- _Exercise description_
Filter the entries and keep only the lines where the string "Supposed" appears.

Document images with source code:
···
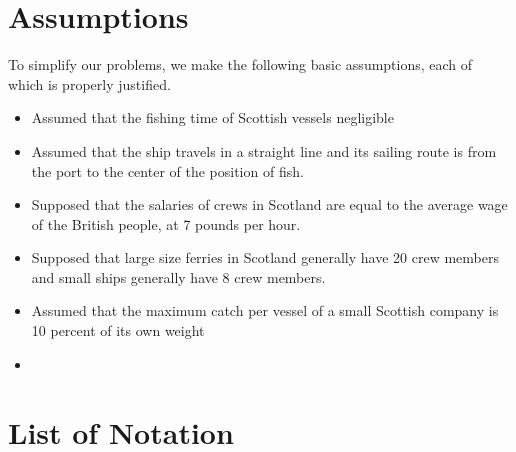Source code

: \documentclass{mcmthesis}
\begin{document}
\section{Assumptions}
To simplify our problems, we make the following basic assumptions, each of which is properly justified.
\begin{itemize}
\item 
Assumed that the fishing time of Scottish vessels negligible
\item 
Assumed that the ship travels in a straight line and its sailing route is from the port to the center of the position of fish.
\item 
Supposed that the salaries of crews in Scotland are equal to the average wage of the British people, at 7 pounds per hour.
\item 
Supposed that large size ferries in Scotland generally have 20 crew members and small ships generally have 8 crew members.
\item 
Assumed that the maximum catch per vessel of a small Scottish company is 10 percent of its own weight
\item 

\end{itemize}

\section{List of Notation}
\end{document}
···
- _Answer area_
Supposed that the salaries of crews in Scotland are equal to the average wage of the British people, at 7 pounds per hour.
Supposed that large size ferries in Scotland generally have 20 crew members and small ships generally have 8 crew members.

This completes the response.